For a slightly different perspective, I humbly urge your readers to see: http://substantialsimilarity.org/?p=13
Thanks, Aaron. I indeed read your thoughtful post and encourage others to. We are united in our disbelief that this is the result of 23 months of deliberations.
It struck me, especially after reading the analysis towards the end, that what the court is attempting to do is articulate a back-handed entree into moral rights land.
Sayeth the court: "Section 2319A does not grant the performer the right to exclude others from the performance ... Neither may the performer trasnfer his or her interests under Section 2319A to another ... Section 2319A only prevents others from doing something _without the authorization_ of the protected person."
Sounds an awful lot like moral rights that protect how a work is altered or displayed (in this case, by taking the performance and recording it).
Thoughts?
Well this is pretty disappointing. 1101 is pretty clearly unconstitutional due to the copyright clause. After all, if you could always avoid the limits of the copyright clause by using the commerce clause, the copyright clause would become meaningless. That simply isn't a sensible outcome. The argument based on the Trademark cases is a non-starter, though, as the subject matter is completely different.
Hopefully it'll get appealed and reversed.
I of course disagree that the civil part or the criminal part is unconstitutional, but let's have a court that genuinely discusses the real issue: does the term "writings" require an authorized fixation or not? If it does, then I think the statute is constitutional because it is outside of the scope of the Copyright Clause and thus can hardly be said to conflict with it. If does not, then the statute is unconstitutional.

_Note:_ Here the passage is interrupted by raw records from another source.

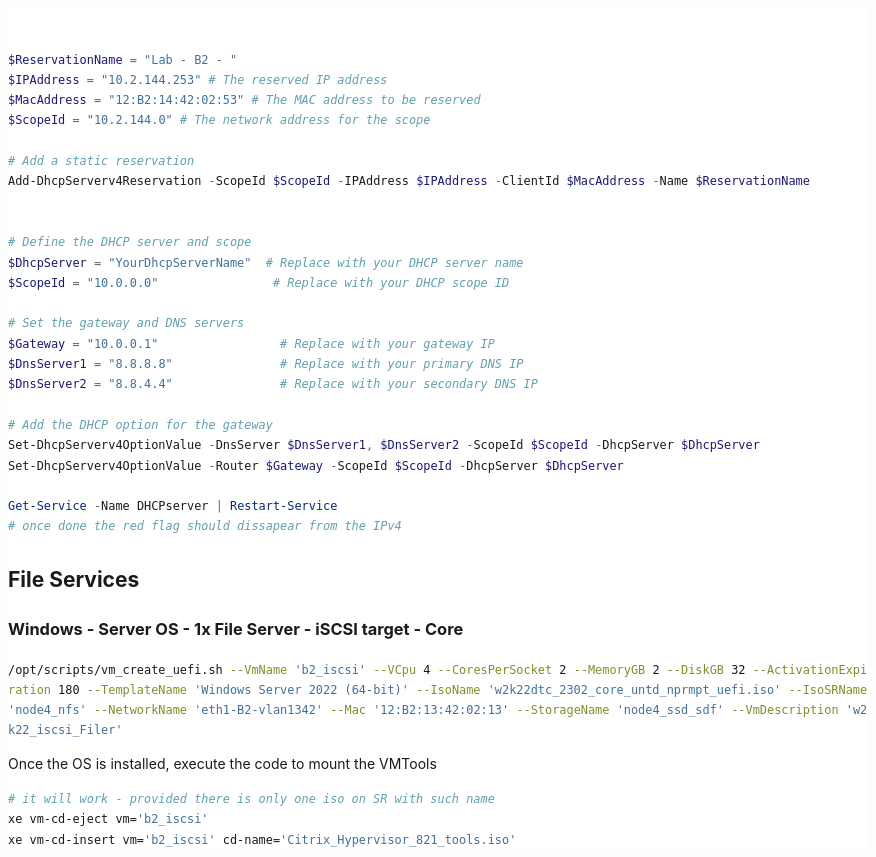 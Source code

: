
 ```powershell


$ReservationName = "Lab - B2 - "
$IPAddress = "10.2.144.253" # The reserved IP address
$MacAddress = "12:B2:14:42:02:53" # The MAC address to be reserved
$ScopeId = "10.2.144.0" # The network address for the scope

# Add a static reservation
Add-DhcpServerv4Reservation -ScopeId $ScopeId -IPAddress $IPAddress -ClientId $MacAddress -Name $ReservationName


# Define the DHCP server and scope
$DhcpServer = "YourDhcpServerName"  # Replace with your DHCP server name
$ScopeId = "10.0.0.0"                # Replace with your DHCP scope ID

# Set the gateway and DNS servers
$Gateway = "10.0.0.1"                 # Replace with your gateway IP
$DnsServer1 = "8.8.8.8"               # Replace with your primary DNS IP
$DnsServer2 = "8.8.4.4"               # Replace with your secondary DNS IP

# Add the DHCP option for the gateway
Set-DhcpServerv4OptionValue -DnsServer $DnsServer1, $DnsServer2 -ScopeId $ScopeId -DhcpServer $DhcpServer
Set-DhcpServerv4OptionValue -Router $Gateway -ScopeId $ScopeId -DhcpServer $DhcpServer

Get-Service -Name DHCPserver | Restart-Service
# once done the red flag should dissapear from the IPv4
```

###

## File Services

### Windows - Server OS - 1x File Server - iSCSI target - Core

```bash
/opt/scripts/vm_create_uefi.sh --VmName 'b2_iscsi' --VCpu 4 --CoresPerSocket 2 --MemoryGB 2 --DiskGB 32 --ActivationExpiration 180 --TemplateName 'Windows Server 2022 (64-bit)' --IsoName 'w2k22dtc_2302_core_untd_nprmpt_uefi.iso' --IsoSRName 'node4_nfs' --NetworkName 'eth1-B2-vlan1342' --Mac '12:B2:13:42:02:13' --StorageName 'node4_ssd_sdf' --VmDescription 'w2k22_iscsi_Filer'

```

Once the OS is installed, execute the code to mount the VMTools

```bash
# it will work - provided there is only one iso on SR with such name
xe vm-cd-eject vm='b2_iscsi'
xe vm-cd-insert vm='b2_iscsi' cd-name='Citrix_Hypervisor_821_tools.iso'

```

At least right now, the most disappointing part for me is the court's treatment of the rational basis test. The court appears to say that a content-based criminalization of expression may only be struck down if there's no rational basis for it.
Imagine if the court had opined, ' It would have been eminently reasonable for Congress to conclude that the sale and distribution of bootleg news will have a substantial interstate effect on the sale and distribution of legitimate newspapers.'
It's possible that even if "writings" means an authorized fixation, the Dormant Copyright Clause could still make this unconstitutional. It all depends on how wide the dormant field is around the Copyright Clause. Clearly, when the clause says, "for limited times," the dormant part says "not for unlimited times." But, why is it that when the clause says "writings," the dormant part doesn't say "not for things that aren't writings (or things like them)"?
That might implicate trademark, but there may be enough other differences to insulate trademark from this slightly more expansive interpretation of dormant copyright.
Prof. Patry--
the real issue: does the term "writings" require an authorized fixation or not?
That doesn't seem like the real issue to me. I think that the issue is that all federal laws concerning exclusive rights in creative works fall under the copyright clause. The clause then prohibits Congress from passing certain kinds of laws with regard to that subject matter. That the copyright clause is limited doesn't mean that the commerce clause can step in to evade those limits. If it could, why have the limits to begin with? For the limits to be meaningful, they have to actually limit what Congress can do.
Meanwhile, I'd say that 'writings' does require authorized fixation. If someone completely unconnected to the author writes the work, then they aren't really "their [the author's] ... writings."
That's important, because that is a big part of what makes it unconstitutional: Congress can't do this under the copyright clause, and can't create copyright-esque laws by any other means.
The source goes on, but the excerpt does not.